For many in the digital currency community, the idea of a state-backed cryptocurrency would be anathema to the ideals of digital tokens. Most cryptocurrencies are designed to be decentralized and autonomous; big players like bitcoin and ethereum were designed at least in part as alternatives to central bank currencies. This is not the case, however, for the petro, the oil-backed, state-sponsored digital token of Venezuela. Since announcing the launch of the petro in the period of time over the last two years in which the cryptocurrency space has grown by leaps and bounds, the broader digital currency world has been unsure of how exactly to address this new entrant. Now, the Venezuelan president, Nicolas Maduro, has reportedly ordered banks in Venezuela to adopt the petro, according to CCN.

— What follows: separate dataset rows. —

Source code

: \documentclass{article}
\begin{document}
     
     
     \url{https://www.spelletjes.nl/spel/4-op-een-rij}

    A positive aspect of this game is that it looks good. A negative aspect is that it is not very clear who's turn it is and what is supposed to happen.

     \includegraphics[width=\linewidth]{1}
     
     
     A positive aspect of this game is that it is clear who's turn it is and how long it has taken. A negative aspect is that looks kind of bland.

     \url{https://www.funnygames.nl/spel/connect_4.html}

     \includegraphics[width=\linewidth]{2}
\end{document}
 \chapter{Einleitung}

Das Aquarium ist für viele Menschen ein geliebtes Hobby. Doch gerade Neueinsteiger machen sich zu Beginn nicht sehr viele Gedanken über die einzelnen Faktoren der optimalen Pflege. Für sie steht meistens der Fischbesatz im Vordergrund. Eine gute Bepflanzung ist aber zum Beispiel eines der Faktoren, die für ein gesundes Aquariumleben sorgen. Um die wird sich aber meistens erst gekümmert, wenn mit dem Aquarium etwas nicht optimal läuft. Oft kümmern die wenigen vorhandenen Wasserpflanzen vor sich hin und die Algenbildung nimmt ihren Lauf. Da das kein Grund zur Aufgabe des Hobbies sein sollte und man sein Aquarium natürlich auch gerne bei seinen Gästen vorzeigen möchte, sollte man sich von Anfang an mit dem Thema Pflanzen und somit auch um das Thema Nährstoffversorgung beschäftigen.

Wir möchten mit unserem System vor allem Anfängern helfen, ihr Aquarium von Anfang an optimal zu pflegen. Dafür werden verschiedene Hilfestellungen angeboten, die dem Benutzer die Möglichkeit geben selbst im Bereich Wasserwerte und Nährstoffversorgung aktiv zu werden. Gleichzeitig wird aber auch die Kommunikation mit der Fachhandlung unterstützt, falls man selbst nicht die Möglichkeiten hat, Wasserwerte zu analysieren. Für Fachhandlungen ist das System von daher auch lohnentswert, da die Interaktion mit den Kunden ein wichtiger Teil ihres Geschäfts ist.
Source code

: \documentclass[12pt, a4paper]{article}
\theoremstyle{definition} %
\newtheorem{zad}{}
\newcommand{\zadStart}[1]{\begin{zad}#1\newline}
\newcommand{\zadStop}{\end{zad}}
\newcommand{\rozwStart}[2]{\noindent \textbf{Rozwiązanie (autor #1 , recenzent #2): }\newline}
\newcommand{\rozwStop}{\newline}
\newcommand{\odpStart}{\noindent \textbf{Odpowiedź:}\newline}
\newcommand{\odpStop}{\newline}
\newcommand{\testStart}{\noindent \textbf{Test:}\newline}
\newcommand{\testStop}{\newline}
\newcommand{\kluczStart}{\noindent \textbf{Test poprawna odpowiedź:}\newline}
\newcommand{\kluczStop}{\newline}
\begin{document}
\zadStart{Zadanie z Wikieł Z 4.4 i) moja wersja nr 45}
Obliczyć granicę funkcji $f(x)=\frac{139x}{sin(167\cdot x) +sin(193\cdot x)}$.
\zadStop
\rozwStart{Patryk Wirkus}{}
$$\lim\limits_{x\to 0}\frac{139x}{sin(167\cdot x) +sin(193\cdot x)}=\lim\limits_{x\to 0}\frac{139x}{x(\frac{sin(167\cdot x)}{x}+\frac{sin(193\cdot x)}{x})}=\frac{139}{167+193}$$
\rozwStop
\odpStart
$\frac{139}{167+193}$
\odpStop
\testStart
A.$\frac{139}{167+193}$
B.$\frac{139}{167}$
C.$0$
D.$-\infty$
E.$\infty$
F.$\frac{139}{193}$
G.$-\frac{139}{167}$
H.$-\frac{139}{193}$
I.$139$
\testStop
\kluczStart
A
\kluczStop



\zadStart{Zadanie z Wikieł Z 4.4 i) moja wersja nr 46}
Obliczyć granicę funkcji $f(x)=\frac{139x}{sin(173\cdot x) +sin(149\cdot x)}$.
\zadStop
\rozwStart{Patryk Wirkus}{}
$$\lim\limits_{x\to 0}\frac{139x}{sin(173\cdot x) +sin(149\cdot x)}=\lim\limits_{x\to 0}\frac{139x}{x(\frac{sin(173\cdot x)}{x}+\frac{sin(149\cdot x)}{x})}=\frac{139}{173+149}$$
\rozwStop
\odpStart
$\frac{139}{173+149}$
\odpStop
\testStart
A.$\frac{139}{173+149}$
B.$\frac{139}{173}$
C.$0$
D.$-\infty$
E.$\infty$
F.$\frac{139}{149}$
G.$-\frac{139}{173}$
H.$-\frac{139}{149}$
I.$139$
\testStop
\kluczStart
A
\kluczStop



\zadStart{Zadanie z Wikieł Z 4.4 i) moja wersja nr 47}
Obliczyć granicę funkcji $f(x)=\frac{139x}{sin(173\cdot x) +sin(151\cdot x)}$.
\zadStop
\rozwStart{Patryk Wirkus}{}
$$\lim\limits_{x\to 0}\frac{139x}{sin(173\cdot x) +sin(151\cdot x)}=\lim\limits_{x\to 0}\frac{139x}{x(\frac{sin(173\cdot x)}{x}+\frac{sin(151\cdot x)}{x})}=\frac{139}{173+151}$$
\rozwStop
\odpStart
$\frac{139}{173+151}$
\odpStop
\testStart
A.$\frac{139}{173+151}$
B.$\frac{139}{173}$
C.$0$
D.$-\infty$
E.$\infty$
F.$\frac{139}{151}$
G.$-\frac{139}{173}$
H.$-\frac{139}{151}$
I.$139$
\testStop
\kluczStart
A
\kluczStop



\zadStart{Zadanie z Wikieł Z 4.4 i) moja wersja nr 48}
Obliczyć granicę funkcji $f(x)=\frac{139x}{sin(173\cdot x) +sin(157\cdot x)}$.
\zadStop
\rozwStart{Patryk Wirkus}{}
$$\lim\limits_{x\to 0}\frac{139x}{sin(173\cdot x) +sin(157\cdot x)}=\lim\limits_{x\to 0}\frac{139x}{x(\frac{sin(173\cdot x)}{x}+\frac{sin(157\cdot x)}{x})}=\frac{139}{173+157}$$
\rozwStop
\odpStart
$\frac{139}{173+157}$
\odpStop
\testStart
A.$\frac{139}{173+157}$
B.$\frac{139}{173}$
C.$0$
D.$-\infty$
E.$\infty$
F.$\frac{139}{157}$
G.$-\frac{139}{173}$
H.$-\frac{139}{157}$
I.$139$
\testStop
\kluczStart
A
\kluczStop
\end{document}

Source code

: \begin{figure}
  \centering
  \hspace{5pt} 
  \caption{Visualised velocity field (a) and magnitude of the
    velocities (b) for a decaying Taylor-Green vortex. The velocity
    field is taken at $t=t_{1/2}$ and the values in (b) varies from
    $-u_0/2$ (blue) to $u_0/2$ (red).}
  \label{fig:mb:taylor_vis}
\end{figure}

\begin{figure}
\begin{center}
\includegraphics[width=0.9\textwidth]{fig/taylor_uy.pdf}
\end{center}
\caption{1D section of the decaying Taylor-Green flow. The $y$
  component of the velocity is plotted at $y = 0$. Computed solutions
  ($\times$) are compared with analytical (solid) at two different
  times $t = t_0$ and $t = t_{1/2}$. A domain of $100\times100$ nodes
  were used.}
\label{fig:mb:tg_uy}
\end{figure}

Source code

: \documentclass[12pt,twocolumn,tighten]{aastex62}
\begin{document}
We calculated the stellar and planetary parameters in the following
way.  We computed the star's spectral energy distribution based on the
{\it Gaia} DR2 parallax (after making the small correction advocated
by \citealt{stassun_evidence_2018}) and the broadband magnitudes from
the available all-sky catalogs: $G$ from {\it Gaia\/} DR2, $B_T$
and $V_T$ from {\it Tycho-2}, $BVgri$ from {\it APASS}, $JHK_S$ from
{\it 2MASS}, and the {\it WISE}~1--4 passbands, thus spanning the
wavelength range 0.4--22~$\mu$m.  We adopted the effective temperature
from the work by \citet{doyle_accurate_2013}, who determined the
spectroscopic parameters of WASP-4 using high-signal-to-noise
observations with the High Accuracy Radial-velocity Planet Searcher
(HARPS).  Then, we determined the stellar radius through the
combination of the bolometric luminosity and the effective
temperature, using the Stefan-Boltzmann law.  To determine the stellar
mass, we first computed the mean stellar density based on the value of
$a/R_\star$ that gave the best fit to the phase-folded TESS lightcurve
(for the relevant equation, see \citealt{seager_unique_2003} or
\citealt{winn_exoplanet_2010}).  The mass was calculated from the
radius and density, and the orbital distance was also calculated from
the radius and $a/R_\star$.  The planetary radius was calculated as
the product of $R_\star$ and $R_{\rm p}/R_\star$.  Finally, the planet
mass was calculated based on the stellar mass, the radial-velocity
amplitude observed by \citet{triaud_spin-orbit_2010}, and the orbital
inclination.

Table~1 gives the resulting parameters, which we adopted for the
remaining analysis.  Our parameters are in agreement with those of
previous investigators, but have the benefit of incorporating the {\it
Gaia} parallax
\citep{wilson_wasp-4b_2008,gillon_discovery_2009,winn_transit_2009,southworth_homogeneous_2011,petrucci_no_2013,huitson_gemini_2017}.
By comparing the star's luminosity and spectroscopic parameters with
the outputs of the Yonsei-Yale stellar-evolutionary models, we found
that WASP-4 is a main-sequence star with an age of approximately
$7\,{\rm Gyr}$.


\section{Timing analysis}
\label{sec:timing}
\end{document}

Sudeban Resolution Mandates Petro Usage
Sudeban, Venezuela's banking sector regulator, passed a resolution stipulating that financial institutions in the troubled South American country must guarantee that their financial information is reflected in the petro as well as the bolivar, the country's fiat currency.
Venezuela has been plagued by crippling inflation and a critical shortage of food products, among other economic troubles. Maduro is likely forcing the adoption of the petro as a unit of account in order to attempt to ease the crisis that has been ongoing for several years. The International Monetary Fund has predicted that the Venezuelan inflation rate will reach 1,000,000% this year.
Future of the Petro
The petro was launched more than six months ago, but it has not received much attention since then. Earlier in August, for example, Maduro announced that the crypto token would become the official currency of state oil and gas corporation Petróleos de Venezuela, S.A.
Speaking in a televised address, Maduro explained that "as of next Monday, Venezuela will have a second accounting unit based on the price, the value of he petro." He added that "it will be a second accounting unit of the Republic and will begin operations as a mandatory accounting unit of our PDVSA oil industry." In a period of just a few months, the petro has come under intense criticism; some analysts suggest that it is neither backed by oil supplies nor is it a cryptocurrency at all.